▸ **Provided material**:

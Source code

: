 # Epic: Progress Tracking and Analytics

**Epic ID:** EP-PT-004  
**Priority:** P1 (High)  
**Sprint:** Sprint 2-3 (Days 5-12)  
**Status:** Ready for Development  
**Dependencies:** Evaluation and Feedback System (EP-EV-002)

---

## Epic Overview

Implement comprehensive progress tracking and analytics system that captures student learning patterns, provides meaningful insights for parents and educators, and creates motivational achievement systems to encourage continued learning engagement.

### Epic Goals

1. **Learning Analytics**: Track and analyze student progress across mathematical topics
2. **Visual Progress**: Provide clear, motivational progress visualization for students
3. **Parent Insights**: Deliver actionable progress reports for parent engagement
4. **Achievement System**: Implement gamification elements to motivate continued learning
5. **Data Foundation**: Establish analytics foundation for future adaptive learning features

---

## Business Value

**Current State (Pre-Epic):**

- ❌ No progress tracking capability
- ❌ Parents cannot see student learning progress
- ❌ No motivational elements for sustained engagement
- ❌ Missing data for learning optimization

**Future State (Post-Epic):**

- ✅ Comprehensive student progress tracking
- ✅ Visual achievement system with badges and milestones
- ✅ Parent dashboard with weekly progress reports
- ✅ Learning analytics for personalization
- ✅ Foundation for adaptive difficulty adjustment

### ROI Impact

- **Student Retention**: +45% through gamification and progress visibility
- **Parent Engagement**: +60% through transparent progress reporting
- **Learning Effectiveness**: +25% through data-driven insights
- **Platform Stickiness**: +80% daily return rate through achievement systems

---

...

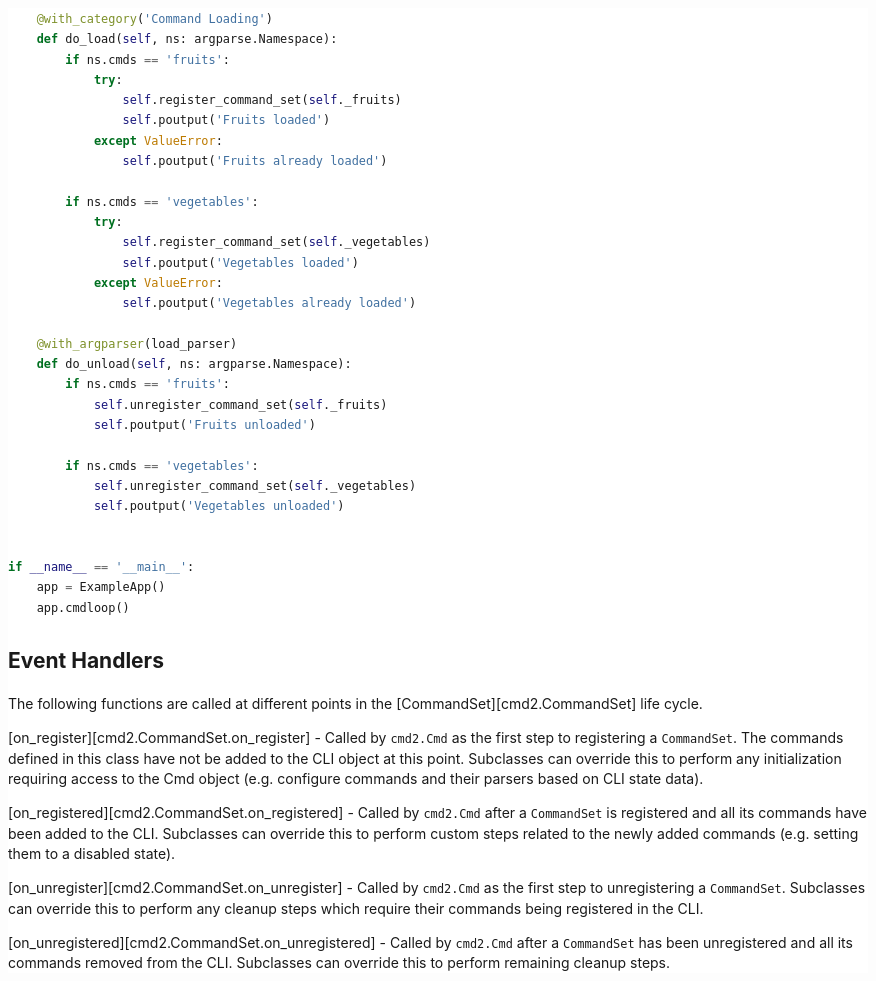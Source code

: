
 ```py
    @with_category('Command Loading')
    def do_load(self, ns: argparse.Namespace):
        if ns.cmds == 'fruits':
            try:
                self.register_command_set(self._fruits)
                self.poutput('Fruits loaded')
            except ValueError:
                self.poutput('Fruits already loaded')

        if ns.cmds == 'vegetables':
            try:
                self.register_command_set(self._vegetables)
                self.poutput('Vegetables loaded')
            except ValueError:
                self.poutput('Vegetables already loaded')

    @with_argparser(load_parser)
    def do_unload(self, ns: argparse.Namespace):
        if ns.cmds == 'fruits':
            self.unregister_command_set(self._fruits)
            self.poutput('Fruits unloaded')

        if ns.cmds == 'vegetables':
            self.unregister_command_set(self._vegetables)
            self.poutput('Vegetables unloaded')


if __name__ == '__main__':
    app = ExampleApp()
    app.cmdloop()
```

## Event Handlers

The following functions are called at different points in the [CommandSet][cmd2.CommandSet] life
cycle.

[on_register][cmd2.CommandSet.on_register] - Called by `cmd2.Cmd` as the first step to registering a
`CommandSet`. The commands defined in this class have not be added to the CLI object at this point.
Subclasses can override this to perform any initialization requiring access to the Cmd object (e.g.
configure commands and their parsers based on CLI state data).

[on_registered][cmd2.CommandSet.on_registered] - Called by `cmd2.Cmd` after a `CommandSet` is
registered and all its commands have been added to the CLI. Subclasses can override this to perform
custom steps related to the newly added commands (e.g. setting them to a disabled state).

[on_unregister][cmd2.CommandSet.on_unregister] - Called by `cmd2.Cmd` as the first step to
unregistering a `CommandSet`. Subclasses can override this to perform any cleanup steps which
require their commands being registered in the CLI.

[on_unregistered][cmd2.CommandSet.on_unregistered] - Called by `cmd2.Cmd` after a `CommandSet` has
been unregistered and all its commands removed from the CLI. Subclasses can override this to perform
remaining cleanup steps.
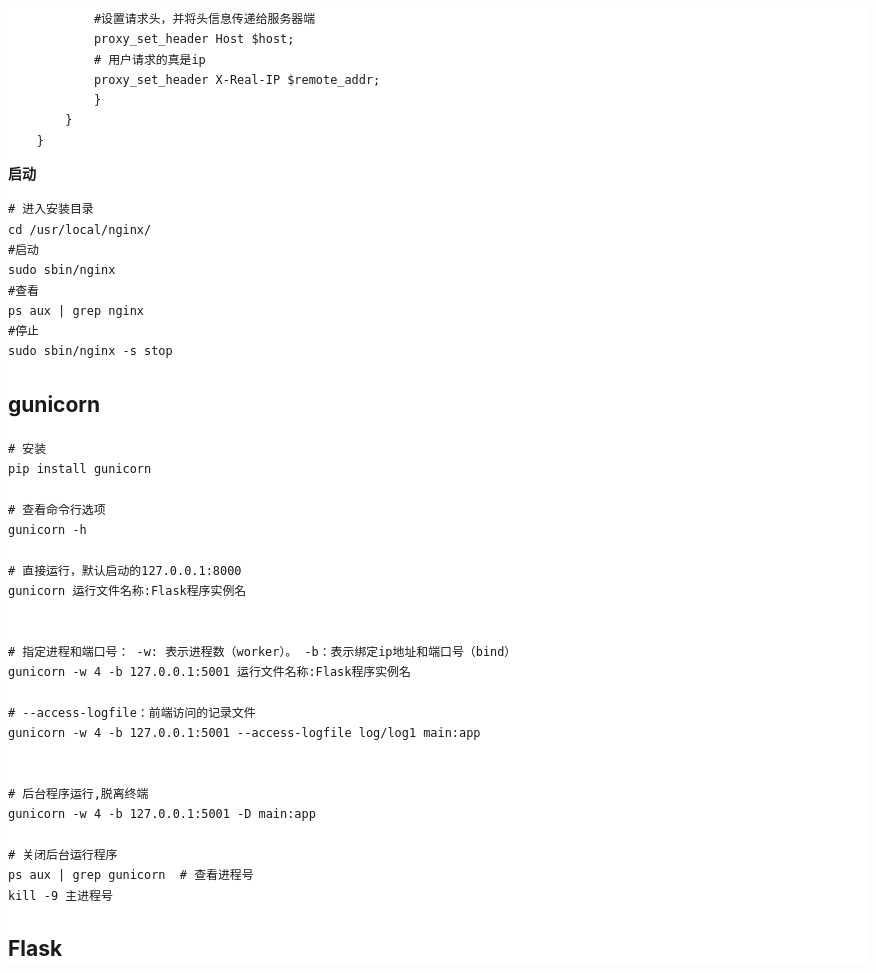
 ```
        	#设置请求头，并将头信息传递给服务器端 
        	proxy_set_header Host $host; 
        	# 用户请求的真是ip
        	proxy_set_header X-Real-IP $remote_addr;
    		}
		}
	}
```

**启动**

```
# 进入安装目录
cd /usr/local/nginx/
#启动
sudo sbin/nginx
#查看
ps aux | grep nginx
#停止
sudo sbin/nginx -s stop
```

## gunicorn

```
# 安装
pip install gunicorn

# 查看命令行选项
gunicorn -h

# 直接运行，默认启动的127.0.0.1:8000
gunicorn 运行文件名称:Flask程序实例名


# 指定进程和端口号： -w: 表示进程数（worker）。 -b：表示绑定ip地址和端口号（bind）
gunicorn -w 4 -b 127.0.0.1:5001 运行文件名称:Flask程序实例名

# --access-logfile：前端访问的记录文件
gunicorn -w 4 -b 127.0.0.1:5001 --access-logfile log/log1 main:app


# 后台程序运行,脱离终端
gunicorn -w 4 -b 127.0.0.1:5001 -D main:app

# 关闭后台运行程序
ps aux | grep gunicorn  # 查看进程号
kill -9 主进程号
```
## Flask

--

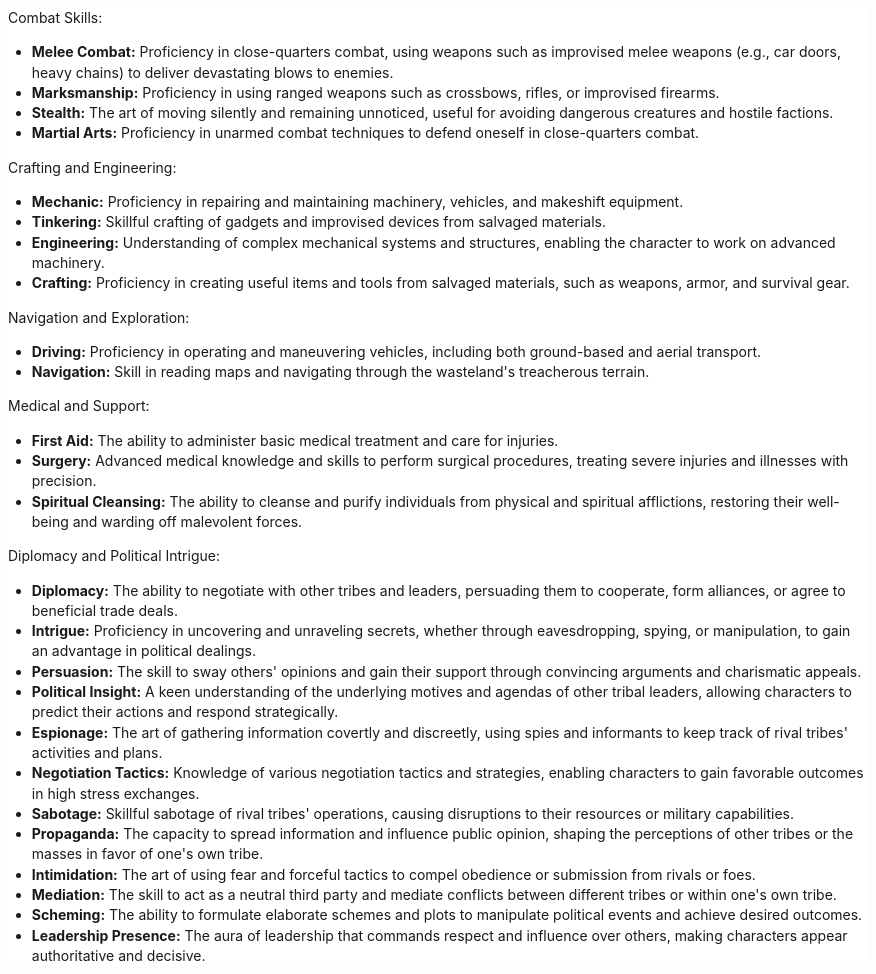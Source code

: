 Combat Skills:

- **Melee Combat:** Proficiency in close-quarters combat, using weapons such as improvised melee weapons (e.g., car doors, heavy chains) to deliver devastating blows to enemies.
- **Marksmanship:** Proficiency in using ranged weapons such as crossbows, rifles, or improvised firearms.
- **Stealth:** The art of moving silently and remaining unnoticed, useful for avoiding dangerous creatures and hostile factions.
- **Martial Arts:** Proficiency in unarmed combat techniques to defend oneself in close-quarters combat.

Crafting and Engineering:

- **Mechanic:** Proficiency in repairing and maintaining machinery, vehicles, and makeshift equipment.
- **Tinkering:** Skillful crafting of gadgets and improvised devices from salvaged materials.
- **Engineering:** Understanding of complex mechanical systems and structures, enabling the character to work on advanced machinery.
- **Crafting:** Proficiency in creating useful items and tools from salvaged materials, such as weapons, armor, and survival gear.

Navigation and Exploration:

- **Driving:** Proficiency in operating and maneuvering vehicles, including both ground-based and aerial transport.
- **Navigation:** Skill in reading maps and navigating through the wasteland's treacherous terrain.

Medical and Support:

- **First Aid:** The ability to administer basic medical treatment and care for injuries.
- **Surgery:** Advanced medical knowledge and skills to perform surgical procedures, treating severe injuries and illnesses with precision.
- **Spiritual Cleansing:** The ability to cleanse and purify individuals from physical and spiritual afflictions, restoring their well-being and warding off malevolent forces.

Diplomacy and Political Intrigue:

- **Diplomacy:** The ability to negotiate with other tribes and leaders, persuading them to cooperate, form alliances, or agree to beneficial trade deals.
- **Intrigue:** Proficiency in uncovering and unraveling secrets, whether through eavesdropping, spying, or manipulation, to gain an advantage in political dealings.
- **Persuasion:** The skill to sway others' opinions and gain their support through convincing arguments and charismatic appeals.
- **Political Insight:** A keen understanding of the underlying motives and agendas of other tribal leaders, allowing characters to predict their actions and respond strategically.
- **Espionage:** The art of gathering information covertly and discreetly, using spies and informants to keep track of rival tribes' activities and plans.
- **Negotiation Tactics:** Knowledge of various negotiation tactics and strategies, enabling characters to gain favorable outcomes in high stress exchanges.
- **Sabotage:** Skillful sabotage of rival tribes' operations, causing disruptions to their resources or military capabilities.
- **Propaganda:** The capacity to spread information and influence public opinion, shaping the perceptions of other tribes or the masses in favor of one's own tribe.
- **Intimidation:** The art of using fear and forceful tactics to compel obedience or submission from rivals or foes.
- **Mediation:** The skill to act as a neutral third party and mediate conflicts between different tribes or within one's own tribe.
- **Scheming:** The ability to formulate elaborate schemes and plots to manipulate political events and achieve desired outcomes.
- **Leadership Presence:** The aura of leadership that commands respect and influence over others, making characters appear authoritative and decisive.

▸ **What is needed**: From the entries above, give again exactly the lines running from the line with "- **Engineering:** Understanding" to the line with "- **Negotiation Tactics:**"; include both of those lines.

▸ **Reply**:
- **Engineering:** Understanding of complex mechanical systems and structures, enabling the character to work on advanced machinery.
- **Crafting:** Proficiency in creating useful items and tools from salvaged materials, such as weapons, armor, and survival gear.

Navigation and Exploration:

- **Driving:** Proficiency in operating and maneuvering vehicles, including both ground-based and aerial transport.
- **Navigation:** Skill in reading maps and navigating through the wasteland's treacherous terrain.

Medical and Support:

- **First Aid:** The ability to administer basic medical treatment and care for injuries.
- **Surgery:** Advanced medical knowledge and skills to perform surgical procedures, treating severe injuries and illnesses with precision.
- **Spiritual Cleansing:** The ability to cleanse and purify individuals from physical and spiritual afflictions, restoring their well-being and warding off malevolent forces.

Diplomacy and Political Intrigue:

- **Diplomacy:** The ability to negotiate with other tribes and leaders, persuading them to cooperate, form alliances, or agree to beneficial trade deals.
- **Intrigue:** Proficiency in uncovering and unraveling secrets, whether through eavesdropping, spying, or manipulation, to gain an advantage in political dealings.
- **Persuasion:** The skill to sway others' opinions and gain their support through convincing arguments and charismatic appeals.
- **Political Insight:** A keen understanding of the underlying motives and agendas of other tribal leaders, allowing characters to predict their actions and respond strategically.
- **Espionage:** The art of gathering information covertly and discreetly, using spies and informants to keep track of rival tribes' activities and plans.
- **Negotiation Tactics:** Knowledge of various negotiation tactics and strategies, enabling characters to gain favorable outcomes in high stress exchanges.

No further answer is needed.